■ **Assignment**: All lines in the material containing the word "cute" need to be copied.

——

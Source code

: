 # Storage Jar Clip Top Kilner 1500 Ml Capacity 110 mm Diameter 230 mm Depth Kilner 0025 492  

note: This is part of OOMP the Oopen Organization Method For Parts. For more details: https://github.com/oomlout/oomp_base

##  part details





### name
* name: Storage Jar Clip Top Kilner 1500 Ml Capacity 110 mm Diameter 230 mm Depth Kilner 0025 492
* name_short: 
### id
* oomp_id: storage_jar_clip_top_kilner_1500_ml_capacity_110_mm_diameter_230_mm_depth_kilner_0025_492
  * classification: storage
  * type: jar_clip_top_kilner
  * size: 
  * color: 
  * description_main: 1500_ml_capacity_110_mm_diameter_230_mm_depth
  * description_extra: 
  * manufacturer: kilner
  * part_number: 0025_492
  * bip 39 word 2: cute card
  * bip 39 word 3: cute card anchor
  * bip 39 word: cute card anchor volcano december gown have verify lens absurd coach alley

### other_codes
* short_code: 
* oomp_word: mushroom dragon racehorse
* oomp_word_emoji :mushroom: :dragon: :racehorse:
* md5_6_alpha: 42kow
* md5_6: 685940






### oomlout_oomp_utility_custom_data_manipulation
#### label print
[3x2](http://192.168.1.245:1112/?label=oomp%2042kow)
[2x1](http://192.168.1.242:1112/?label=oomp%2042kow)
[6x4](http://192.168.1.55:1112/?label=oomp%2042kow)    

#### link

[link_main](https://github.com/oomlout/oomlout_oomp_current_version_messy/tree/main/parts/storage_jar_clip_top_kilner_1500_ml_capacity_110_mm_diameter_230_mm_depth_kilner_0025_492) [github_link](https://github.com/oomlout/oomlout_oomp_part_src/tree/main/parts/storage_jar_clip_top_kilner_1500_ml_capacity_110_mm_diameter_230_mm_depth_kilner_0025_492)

——

■ **Result**:
  * bip 39 word 2: cute card
  * bip 39 word 3: cute card anchor
  * bip 39 word: cute card anchor volcano december gown have verify lens absurd coach alley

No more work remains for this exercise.